HOW TO COMPLETE THIS TASK => Return the data exactly, with all pictures removed.

[Stored data]

☆ ☆ ☆ ☆ ☆ ☆ ☆

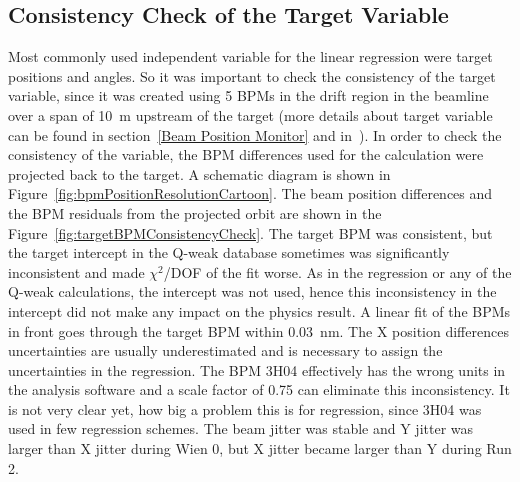 %
%

\subsection{Consistency Check of the Target Variable}
\label{Consistency Check of the Target Variable }

Most commonly used independent variable for the linear regression were target positions and angles. So it was important to check the consistency of the target variable, since it was created using 5 BPMs in the drift region in the beamline over a span of 10~m upstream of the target (more details about target variable can be found in section~\ref{Beam Position Monitor} and in~\cite{nur_linear_reg, buddhini_qweak}). 
In order to check the consistency of the variable, the BPM differences used for the calculation were projected back to the target. A schematic diagram is shown in Figure~\ref{fig:bpmPositionResolutionCartoon}. The beam position differences and the BPM residuals from the projected orbit are shown in the Figure~\ref{fig:targetBPMConsistencyCheck}. The target BPM was consistent, but the target intercept in the Q-weak database sometimes was significantly inconsistent and made $\chi^{2}$/DOF of the fit worse. As in the regression or any of the Q-weak calculations, the intercept was not used, hence this inconsistency in the intercept did not make any impact on the physics result. A linear fit of the BPMs in front goes through the target BPM within 0.03~nm. The X position differences uncertainties are usually underestimated and is necessary to assign the uncertainties in the regression. The BPM 3H04 effectively has the wrong units in the analysis software and a scale factor of 0.75 can eliminate this inconsistency. It is not very clear yet, how big a problem this is for regression, since 3H04 was used in few regression schemes. The beam jitter was stable and Y jitter was larger than X jitter during Wien 0, but X jitter became larger than Y during Run 2.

☆ ☆ ☆ ☆ ☆ ☆ ☆

ANSWER TO THIS EXERCISE =>
 %
%

\subsection{Consistency Check of the Target Variable}
\label{Consistency Check of the Target Variable }

Most commonly used independent variable for the linear regression were target positions and angles. So it was important to check the consistency of the target variable, since it was created using 5 BPMs in the drift region in the beamline over a span of 10~m upstream of the target (more details about target variable can be found in section~\ref{Beam Position Monitor} and in~\cite{nur_linear_reg, buddhini_qweak}). 
In order to check the consistency of the variable, the BPM differences used for the calculation were projected back to the target. A schematic diagram is shown in Figure~\ref{fig:bpmPositionResolutionCartoon}. The beam position differences and the BPM residuals from the projected orbit are shown in the Figure~\ref{fig:targetBPMConsistencyCheck}. The target BPM was consistent, but the target intercept in the Q-weak database sometimes was significantly inconsistent and made $\chi^{2}$/DOF of the fit worse. As in the regression or any of the Q-weak calculations, the intercept was not used, hence this inconsistency in the intercept did not make any impact on the physics result. A linear fit of the BPMs in front goes through the target BPM within 0.03~nm. The X position differences uncertainties are usually underestimated and is necessary to assign the uncertainties in the regression. The BPM 3H04 effectively has the wrong units in the analysis software and a scale factor of 0.75 can eliminate this inconsistency. It is not very clear yet, how big a problem this is for regression, since 3H04 was used in few regression schemes. The beam jitter was stable and Y jitter was larger than X jitter during Wien 0, but X jitter became larger than Y during Run 2.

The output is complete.